Which brings me to the point of this post, which is an awesome pitching analysis by Nick Steiner, over at The Hardball Times. Steiner looked up PITCHf/x data for A.J. Burnett, during his good starts, and during his bad starts, and found ... pretty much *no difference*. If you haven't seen the article yet, you should go there now, scroll about halfway down, and look at the two scatterplots. They look almost the same to me. Also, the pitch selection bar graphs, at the bottom of the piece ... they look pretty much the same, too.

That's a bit different from what we were talking about before, where pitchers "got better" after a bad start. There, it was still possible that they threw worse pitches even though their "stuff" was just fine. But here, we're finding that not only was their skill level apparently not changed, but the *actual pitches* were the same.

That is, there's two different kinds of luck. First, there's the possibility that, even though your skill is fine, your pitches are a bit unlucky and don't quite work -- they don't hit the corners, or the specific curve ball hangs a little more than normal. Second, there's the possibility that, your pitches are just as good as any other day -- but you're unlucky enough that the batters just happened to hammer them.
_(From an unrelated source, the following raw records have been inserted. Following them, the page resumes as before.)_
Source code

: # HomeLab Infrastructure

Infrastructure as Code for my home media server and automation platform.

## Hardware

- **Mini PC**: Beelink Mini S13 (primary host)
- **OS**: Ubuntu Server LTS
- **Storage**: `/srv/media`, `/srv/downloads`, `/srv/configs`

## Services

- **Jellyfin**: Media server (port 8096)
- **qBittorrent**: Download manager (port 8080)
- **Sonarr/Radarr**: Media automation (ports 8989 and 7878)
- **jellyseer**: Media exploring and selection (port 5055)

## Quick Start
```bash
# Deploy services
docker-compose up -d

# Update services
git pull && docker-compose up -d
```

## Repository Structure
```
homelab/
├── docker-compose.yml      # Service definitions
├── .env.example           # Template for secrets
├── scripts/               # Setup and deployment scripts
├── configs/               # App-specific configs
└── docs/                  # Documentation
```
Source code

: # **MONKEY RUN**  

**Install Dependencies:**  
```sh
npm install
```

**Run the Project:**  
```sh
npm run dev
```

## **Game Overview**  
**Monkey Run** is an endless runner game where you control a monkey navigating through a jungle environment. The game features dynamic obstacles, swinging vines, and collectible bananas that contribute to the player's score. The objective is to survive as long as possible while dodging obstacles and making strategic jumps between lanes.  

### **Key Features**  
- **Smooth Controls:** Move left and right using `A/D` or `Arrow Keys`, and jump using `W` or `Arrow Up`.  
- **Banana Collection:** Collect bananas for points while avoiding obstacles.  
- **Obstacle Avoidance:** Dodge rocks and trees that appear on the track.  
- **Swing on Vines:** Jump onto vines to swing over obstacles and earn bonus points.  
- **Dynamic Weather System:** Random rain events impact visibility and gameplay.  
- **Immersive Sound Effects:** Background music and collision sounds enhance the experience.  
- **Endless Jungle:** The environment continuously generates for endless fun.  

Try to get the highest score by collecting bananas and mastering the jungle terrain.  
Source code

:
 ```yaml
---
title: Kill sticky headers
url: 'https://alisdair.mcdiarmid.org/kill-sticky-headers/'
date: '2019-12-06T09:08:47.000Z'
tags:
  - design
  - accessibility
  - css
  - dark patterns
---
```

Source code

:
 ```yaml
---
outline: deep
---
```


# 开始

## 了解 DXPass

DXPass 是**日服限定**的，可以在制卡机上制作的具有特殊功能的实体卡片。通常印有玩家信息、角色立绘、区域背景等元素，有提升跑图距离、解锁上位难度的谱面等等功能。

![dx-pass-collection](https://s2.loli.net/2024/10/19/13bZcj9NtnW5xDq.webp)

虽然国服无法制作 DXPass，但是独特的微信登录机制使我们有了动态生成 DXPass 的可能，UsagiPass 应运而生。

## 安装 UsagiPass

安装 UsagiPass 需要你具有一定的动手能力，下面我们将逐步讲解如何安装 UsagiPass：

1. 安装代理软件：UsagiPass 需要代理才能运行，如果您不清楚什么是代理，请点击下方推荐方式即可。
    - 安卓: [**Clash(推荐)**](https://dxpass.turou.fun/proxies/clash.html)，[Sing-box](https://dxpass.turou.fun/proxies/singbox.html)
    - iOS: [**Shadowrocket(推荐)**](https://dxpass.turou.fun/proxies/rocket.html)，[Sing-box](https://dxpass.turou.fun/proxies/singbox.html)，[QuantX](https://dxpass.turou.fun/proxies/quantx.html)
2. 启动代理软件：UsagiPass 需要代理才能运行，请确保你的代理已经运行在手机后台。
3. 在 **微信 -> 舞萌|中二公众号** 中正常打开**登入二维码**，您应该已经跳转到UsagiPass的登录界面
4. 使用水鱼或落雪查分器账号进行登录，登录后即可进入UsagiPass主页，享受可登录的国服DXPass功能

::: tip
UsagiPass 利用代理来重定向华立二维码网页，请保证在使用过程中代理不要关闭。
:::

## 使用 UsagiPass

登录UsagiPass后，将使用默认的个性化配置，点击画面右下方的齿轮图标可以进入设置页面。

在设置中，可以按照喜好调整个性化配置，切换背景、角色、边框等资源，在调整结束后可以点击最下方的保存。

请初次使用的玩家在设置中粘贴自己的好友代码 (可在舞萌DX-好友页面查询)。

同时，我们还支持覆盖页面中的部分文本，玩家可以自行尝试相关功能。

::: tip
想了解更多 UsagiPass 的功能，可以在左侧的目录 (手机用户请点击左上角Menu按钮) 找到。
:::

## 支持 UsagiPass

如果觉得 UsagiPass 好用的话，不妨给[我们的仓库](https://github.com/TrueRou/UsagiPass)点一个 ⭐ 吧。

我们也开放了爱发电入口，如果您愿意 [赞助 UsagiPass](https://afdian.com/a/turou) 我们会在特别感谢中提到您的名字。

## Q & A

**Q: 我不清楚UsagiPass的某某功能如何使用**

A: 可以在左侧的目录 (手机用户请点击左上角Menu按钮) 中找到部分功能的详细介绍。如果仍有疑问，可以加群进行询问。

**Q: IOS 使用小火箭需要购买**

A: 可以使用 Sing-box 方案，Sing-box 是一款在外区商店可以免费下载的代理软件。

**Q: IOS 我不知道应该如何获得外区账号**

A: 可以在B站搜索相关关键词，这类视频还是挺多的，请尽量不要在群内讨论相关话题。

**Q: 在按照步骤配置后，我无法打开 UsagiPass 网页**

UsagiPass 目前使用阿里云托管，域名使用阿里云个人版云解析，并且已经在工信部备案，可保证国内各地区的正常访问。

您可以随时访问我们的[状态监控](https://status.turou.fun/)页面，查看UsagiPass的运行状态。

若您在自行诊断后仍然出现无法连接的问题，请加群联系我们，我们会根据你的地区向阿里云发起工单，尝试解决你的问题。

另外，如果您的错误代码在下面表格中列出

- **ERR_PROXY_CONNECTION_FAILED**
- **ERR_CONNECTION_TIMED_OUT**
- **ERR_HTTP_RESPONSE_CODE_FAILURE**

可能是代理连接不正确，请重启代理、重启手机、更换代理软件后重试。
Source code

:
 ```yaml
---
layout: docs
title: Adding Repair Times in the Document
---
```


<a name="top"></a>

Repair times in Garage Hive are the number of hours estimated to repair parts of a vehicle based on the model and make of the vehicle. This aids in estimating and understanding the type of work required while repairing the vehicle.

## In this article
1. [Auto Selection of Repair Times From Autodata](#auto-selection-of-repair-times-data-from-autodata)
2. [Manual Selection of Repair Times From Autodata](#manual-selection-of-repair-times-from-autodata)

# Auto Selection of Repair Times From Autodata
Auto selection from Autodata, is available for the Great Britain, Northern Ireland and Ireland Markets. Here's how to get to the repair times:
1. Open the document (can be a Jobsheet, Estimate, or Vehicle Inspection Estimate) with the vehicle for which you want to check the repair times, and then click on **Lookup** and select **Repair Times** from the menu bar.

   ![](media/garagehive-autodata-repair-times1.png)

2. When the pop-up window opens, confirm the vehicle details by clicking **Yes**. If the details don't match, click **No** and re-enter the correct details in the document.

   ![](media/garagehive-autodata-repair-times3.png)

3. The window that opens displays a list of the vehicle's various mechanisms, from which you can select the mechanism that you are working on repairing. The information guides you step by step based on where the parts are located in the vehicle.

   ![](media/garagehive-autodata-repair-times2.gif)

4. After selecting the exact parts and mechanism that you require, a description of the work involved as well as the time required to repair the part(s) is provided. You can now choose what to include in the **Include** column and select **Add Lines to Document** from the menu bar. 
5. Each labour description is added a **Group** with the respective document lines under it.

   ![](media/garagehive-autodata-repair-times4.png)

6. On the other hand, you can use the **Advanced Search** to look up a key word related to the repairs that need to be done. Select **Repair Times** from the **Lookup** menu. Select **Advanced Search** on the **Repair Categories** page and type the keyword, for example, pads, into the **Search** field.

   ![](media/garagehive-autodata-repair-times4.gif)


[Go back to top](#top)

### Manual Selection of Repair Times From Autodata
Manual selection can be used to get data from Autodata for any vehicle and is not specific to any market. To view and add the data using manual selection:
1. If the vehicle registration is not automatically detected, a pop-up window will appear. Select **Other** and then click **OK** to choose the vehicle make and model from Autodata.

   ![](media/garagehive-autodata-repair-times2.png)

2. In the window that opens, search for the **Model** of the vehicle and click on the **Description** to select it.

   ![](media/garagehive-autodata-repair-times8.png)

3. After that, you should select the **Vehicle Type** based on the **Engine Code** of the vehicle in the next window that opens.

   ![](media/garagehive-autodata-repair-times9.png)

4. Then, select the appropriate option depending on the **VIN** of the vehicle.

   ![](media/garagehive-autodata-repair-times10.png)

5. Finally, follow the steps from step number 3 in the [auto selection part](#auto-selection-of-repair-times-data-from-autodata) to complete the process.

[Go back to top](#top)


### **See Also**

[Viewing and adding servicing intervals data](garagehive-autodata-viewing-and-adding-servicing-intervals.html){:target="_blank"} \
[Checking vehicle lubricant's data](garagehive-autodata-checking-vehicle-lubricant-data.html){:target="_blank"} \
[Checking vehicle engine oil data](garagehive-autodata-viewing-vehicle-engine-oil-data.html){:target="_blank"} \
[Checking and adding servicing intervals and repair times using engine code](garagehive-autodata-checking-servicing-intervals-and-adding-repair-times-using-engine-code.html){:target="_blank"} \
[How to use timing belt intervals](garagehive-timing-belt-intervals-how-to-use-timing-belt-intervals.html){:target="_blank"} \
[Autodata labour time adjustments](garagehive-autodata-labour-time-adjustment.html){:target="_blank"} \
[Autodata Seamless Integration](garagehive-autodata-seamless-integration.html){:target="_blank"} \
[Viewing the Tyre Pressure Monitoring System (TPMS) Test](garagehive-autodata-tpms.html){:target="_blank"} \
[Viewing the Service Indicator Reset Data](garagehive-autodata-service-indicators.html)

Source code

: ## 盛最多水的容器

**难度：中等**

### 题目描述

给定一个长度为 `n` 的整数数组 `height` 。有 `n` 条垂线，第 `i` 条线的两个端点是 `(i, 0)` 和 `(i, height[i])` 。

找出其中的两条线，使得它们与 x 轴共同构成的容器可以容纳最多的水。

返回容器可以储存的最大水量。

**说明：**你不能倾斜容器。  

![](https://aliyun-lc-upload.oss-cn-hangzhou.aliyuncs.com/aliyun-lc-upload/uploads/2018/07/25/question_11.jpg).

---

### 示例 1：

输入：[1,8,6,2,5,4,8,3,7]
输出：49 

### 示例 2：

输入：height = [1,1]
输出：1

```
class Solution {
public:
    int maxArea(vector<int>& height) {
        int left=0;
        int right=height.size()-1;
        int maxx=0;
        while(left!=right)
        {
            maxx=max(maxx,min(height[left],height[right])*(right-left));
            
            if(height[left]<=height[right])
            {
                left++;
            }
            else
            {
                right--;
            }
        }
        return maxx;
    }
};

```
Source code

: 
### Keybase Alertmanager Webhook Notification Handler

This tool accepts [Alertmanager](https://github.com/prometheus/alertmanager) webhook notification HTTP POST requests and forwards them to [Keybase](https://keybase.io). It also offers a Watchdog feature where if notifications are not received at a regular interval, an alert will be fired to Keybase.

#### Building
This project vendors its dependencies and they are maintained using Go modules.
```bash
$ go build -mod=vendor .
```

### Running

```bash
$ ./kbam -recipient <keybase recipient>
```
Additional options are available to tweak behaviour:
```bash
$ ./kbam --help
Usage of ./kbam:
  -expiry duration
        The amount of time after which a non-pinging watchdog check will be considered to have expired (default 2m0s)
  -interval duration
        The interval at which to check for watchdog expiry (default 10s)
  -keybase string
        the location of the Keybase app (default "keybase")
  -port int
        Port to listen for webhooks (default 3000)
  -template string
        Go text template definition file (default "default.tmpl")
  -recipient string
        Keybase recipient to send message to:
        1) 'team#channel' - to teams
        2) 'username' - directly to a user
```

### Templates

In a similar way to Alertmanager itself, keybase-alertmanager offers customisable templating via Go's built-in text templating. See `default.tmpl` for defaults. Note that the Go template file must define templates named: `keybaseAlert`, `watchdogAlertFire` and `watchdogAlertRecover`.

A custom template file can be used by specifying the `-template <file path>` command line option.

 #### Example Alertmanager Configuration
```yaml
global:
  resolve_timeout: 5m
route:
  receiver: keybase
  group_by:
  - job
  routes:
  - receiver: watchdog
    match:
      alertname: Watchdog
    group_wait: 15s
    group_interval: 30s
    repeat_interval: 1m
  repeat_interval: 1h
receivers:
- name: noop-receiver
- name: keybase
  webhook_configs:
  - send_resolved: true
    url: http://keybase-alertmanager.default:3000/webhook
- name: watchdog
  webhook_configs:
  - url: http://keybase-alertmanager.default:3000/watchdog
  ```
It's the second kind of luck that we're talking about here. Of course, even with Steiner's data, we're not 100% sure it's luck. There are other things it could be, as some of the commenters have pointed out:

-- Mistake pitches. Maybe the difference between a good and bad outing is just the number of mistakes. From the charts, it would be easy to miss a few hanging curves, or fastballs down the middle.

-- Combinations. Maybe it's not just what kind of pitch, how fast it is, and how it breaks: maybe it's the timing of certain pitches relative to others. If it's hard to hit a curve ball after a fastball, and the pitcher doesn't choose that combination often enough, the batters will have better results.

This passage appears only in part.